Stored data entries
_ _ _
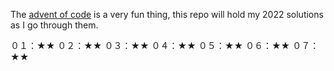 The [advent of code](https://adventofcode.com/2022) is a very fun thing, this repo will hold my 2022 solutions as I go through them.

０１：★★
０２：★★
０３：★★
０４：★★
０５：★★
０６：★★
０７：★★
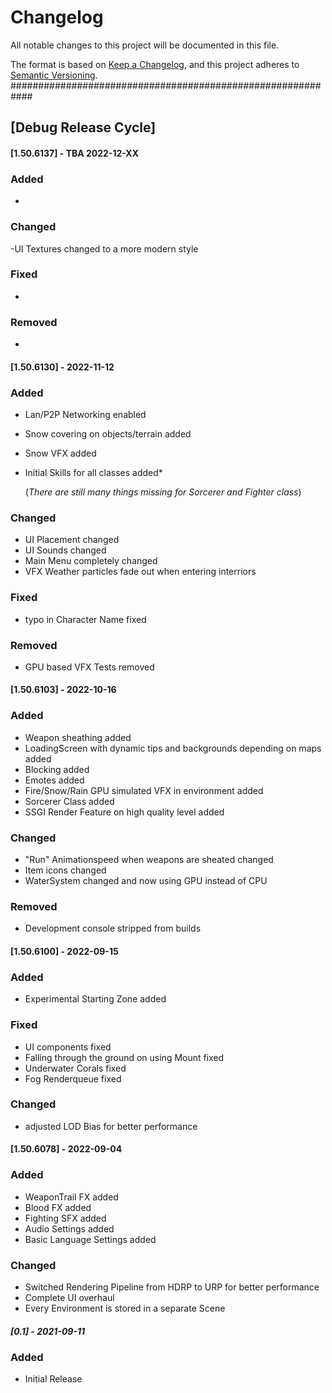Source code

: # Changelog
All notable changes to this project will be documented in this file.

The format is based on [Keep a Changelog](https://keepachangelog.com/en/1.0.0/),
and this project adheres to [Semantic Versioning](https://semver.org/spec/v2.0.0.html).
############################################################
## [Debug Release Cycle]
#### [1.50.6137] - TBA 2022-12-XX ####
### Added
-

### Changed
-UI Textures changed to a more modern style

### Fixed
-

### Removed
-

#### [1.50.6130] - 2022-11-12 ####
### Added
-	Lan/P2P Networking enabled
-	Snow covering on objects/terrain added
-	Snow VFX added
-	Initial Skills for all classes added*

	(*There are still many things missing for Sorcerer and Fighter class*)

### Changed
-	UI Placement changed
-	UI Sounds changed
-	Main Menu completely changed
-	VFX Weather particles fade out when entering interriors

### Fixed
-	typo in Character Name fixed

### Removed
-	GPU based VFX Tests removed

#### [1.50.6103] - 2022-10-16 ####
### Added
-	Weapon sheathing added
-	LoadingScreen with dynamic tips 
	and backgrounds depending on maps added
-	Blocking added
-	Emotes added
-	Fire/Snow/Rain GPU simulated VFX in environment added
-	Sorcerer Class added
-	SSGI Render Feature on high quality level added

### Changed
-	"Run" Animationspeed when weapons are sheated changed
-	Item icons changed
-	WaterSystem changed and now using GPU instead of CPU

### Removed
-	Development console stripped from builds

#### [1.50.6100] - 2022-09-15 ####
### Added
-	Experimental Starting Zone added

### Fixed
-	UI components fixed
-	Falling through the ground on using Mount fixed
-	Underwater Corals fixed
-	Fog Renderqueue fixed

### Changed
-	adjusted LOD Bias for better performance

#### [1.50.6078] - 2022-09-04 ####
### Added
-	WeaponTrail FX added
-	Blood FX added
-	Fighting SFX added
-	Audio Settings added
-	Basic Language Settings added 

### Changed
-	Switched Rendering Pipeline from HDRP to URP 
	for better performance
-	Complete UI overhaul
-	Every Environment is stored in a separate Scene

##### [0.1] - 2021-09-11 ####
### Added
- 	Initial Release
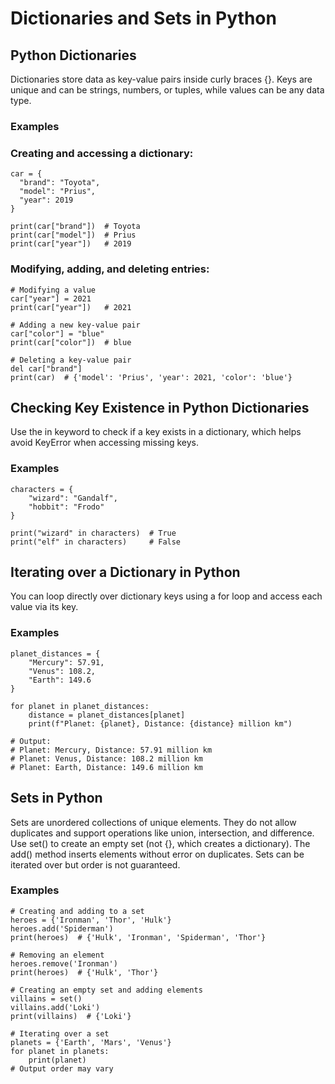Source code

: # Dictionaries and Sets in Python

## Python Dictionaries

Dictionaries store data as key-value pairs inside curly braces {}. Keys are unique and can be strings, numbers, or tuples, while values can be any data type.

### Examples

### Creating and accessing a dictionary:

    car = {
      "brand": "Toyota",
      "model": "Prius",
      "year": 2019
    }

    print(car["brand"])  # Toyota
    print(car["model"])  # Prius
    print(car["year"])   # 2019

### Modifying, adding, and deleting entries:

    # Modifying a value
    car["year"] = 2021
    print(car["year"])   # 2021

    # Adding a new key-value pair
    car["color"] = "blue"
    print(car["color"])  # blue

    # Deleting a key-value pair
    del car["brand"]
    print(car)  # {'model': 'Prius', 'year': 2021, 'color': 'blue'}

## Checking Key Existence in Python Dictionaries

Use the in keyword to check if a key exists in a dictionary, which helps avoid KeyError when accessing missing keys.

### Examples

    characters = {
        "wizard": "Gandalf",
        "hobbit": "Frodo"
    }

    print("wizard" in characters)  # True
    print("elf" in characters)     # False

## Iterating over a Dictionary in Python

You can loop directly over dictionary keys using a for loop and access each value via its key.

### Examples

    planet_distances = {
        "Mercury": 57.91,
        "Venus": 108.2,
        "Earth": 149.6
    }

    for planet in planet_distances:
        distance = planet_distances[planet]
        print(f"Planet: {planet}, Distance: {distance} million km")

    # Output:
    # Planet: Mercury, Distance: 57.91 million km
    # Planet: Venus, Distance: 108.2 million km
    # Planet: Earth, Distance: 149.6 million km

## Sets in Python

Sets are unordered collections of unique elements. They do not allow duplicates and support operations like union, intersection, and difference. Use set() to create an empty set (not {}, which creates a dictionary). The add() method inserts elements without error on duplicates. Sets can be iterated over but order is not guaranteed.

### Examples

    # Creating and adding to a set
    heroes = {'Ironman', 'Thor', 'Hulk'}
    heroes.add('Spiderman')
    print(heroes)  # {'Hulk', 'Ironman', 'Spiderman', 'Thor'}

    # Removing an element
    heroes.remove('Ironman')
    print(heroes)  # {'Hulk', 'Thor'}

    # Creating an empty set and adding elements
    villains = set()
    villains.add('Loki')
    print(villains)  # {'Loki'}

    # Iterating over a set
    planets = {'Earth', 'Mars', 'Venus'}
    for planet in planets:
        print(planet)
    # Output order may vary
_ _ _
WORK INSTRUCTIONS ->
Output each entry shown above exactly as it stands, with all pictures removed.

WRITTEN RESPONSE ->
 The [advent of code](https://adventofcode.com/2022) is a very fun thing, this repo will hold my 2022 solutions as I go through them.

０１：★★
０２：★★
０３：★★
０４：★★
０５：★★
０６：★★
０７：★★
Source code

: # Changelog
All notable changes to this project will be documented in this file.

The format is based on [Keep a Changelog](https://keepachangelog.com/en/1.0.0/),
and this project adheres to [Semantic Versioning](https://semver.org/spec/v2.0.0.html).
############################################################
## [Debug Release Cycle]
#### [1.50.6137] - TBA 2022-12-XX ####
### Added
-

### Changed
-UI Textures changed to a more modern style

### Fixed
-

### Removed
-

#### [1.50.6130] - 2022-11-12 ####
### Added
-	Lan/P2P Networking enabled
-	Snow covering on objects/terrain added
-	Snow VFX added
-	Initial Skills for all classes added*

	(*There are still many things missing for Sorcerer and Fighter class*)

### Changed
-	UI Placement changed
-	UI Sounds changed
-	Main Menu completely changed
-	VFX Weather particles fade out when entering interriors

### Fixed
-	typo in Character Name fixed

### Removed
-	GPU based VFX Tests removed

#### [1.50.6103] - 2022-10-16 ####
### Added
-	Weapon sheathing added
-	LoadingScreen with dynamic tips 
	and backgrounds depending on maps added
-	Blocking added
-	Emotes added
-	Fire/Snow/Rain GPU simulated VFX in environment added
-	Sorcerer Class added
-	SSGI Render Feature on high quality level added

### Changed
-	"Run" Animationspeed when weapons are sheated changed
-	Item icons changed
-	WaterSystem changed and now using GPU instead of CPU

### Removed
-	Development console stripped from builds

#### [1.50.6100] - 2022-09-15 ####
### Added
-	Experimental Starting Zone added

### Fixed
-	UI components fixed
-	Falling through the ground on using Mount fixed
-	Underwater Corals fixed
-	Fog Renderqueue fixed

### Changed
-	adjusted LOD Bias for better performance

#### [1.50.6078] - 2022-09-04 ####
### Added
-	WeaponTrail FX added
-	Blood FX added
-	Fighting SFX added
-	Audio Settings added
-	Basic Language Settings added 

### Changed
-	Switched Rendering Pipeline from HDRP to URP 
	for better performance
-	Complete UI overhaul
-	Every Environment is stored in a separate Scene

##### [0.1] - 2021-09-11 ####
### Added
- 	Initial Release
Source code

: # Dictionaries and Sets in Python

## Python Dictionaries

Dictionaries store data as key-value pairs inside curly braces {}. Keys are unique and can be strings, numbers, or tuples, while values can be any data type.

### Examples

### Creating and accessing a dictionary:

    car = {
      "brand": "Toyota",
      "model": "Prius",
      "year": 2019
    }

    print(car["brand"])  # Toyota
    print(car["model"])  # Prius
    print(car["year"])   # 2019

### Modifying, adding, and deleting entries:

    # Modifying a value
    car["year"] = 2021
    print(car["year"])   # 2021

    # Adding a new key-value pair
    car["color"] = "blue"
    print(car["color"])  # blue

    # Deleting a key-value pair
    del car["brand"]
    print(car)  # {'model': 'Prius', 'year': 2021, 'color': 'blue'}

## Checking Key Existence in Python Dictionaries

Use the in keyword to check if a key exists in a dictionary, which helps avoid KeyError when accessing missing keys.

### Examples

    characters = {
        "wizard": "Gandalf",
        "hobbit": "Frodo"
    }

    print("wizard" in characters)  # True
    print("elf" in characters)     # False

## Iterating over a Dictionary in Python

You can loop directly over dictionary keys using a for loop and access each value via its key.

### Examples

    planet_distances = {
        "Mercury": 57.91,
        "Venus": 108.2,
        "Earth": 149.6
    }

    for planet in planet_distances:
        distance = planet_distances[planet]
        print(f"Planet: {planet}, Distance: {distance} million km")

    # Output:
    # Planet: Mercury, Distance: 57.91 million km
    # Planet: Venus, Distance: 108.2 million km
    # Planet: Earth, Distance: 149.6 million km

## Sets in Python

Sets are unordered collections of unique elements. They do not allow duplicates and support operations like union, intersection, and difference. Use set() to create an empty set (not {}, which creates a dictionary). The add() method inserts elements without error on duplicates. Sets can be iterated over but order is not guaranteed.

### Examples

    # Creating and adding to a set
    heroes = {'Ironman', 'Thor', 'Hulk'}
    heroes.add('Spiderman')
    print(heroes)  # {'Hulk', 'Ironman', 'Spiderman', 'Thor'}

    # Removing an element
    heroes.remove('Ironman')
    print(heroes)  # {'Hulk', 'Thor'}

    # Creating an empty set and adding elements
    villains = set()
    villains.add('Loki')
    print(villains)  # {'Loki'}

    # Iterating over a set
    planets = {'Earth', 'Mars', 'Venus'}
    for planet in planets:
        print(planet)
    # Output order may vary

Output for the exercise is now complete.